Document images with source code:
== Segment start ==
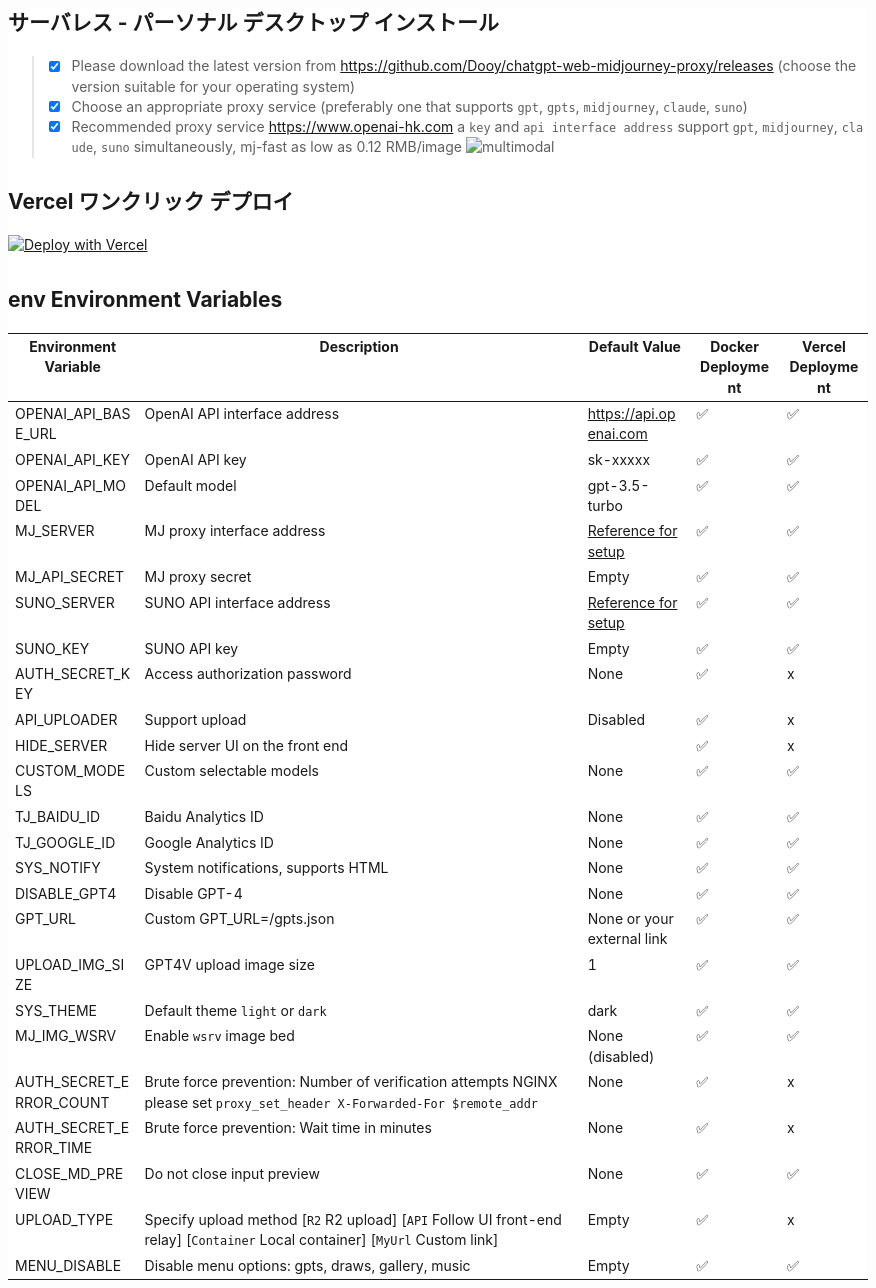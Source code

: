 ## サーバレス - パーソナル デスクトップ インストール
> - [x] Please download the latest version from https://github.com/Dooy/chatgpt-web-midjourney-proxy/releases (choose the version suitable for your operating system)
> - [x] Choose an appropriate proxy service (preferably one that supports `gpt`, `gpts`, `midjourney`, `claude`, `suno`)
> - [x] Recommended proxy service https://www.openai-hk.com a `key` and `api interface address` support `gpt`, `midjourney`, `claude`, `suno` simultaneously, mj-fast as low as 0.12 RMB/image
![multimodal](./docs/suno-ds.jpg)

## Vercel ワンクリック デプロイ

[![Deploy with Vercel](https://vercel.com/button)](https://vercel.com/new/clone?repository-url=https://github.com/Dooy/chatgpt-web-midjourney-proxy&env=OPENAI_API_BASE_URL&env=OPENAI_API_KEY&env=MJ_SERVER&env=MJ_API_SECRET&project-name=chatgpt-web-midjourney-proxy&repository-name=chatgpt-web-midjourney-proxy)

## env Environment Variables

| Environment Variable | Description | Default Value | Docker Deployment | Vercel Deployment |
| --- | --- | --- | --- | --- |
| OPENAI_API_BASE_URL | OpenAI API interface address | https://api.openai.com | ✅ |  ✅|
| OPENAI_API_KEY | OpenAI API key |  sk-xxxxx | ✅ |  ✅|
| OPENAI_API_MODEL |  Default model | gpt-3.5-turbo  | ✅ |  ✅|
| MJ_SERVER |  MJ proxy interface address  | [Reference for setup](https://github.com/novicezk/midjourney-proxy) | ✅ |  ✅|
| MJ_API_SECRET |  MJ proxy secret | Empty  | ✅ |  ✅|
| SUNO_SERVER |  SUNO API interface address  | [Reference for setup](https://github.com/SunoAI-API/Suno-API) | ✅ |  ✅|
| SUNO_KEY |  SUNO API key | Empty  | ✅ |  ✅|
| AUTH_SECRET_KEY |  Access authorization password | None  | ✅ |   x|
| API_UPLOADER |  Support upload | Disabled  | ✅ |  x|
| HIDE_SERVER |  Hide server UI on the front end |    | ✅ |  x|
| CUSTOM_MODELS |  Custom selectable models | None  | ✅ |  ✅|
| TJ_BAIDU_ID |  Baidu Analytics ID | None  | ✅ |  ✅|
| TJ_GOOGLE_ID |  Google Analytics ID | None  | ✅ |  ✅|
| SYS_NOTIFY |  System notifications, supports HTML | None  | ✅ |  ✅|
| DISABLE_GPT4 |  Disable GPT-4 | None  | ✅ |  ✅|
| GPT_URL | Custom GPT_URL=/gpts.json  | None or your external link | ✅ |  ✅|
| UPLOAD_IMG_SIZE | GPT4V upload image size |  1 | ✅ |  ✅|
| SYS_THEME | Default theme `light` or `dark`  | dark | ✅ |  ✅|
| MJ_IMG_WSRV | Enable `wsrv` image bed  | None (disabled)  | ✅ |  ✅|
| AUTH_SECRET_ERROR_COUNT | Brute force prevention: Number of verification attempts NGINX please set `proxy_set_header X-Forwarded-For $remote_addr`  | None  | ✅ |  x|
| AUTH_SECRET_ERROR_TIME | Brute force prevention: Wait time in minutes  | None  | ✅ |  x|
| CLOSE_MD_PREVIEW | Do not close input preview | None  | ✅ |  ✅|
| UPLOAD_TYPE | Specify upload method [`R2` R2 upload] [`API` Follow UI front-end relay] [`Container` Local container] [`MyUrl` Custom link]  |  Empty | ✅ |  x|
| MENU_DISABLE  | Disable menu options: gpts, draws, gallery, music |  Empty | ✅ |  ✅|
== Segment end ==
# Task to carry out:
Copy every line from the data that includes the string "Analytics".

# Task answer:
| TJ_BAIDU_ID |  Baidu Analytics ID | None  | ✅ |  ✅|
| TJ_GOOGLE_ID |  Google Analytics ID | None  | ✅ |  ✅|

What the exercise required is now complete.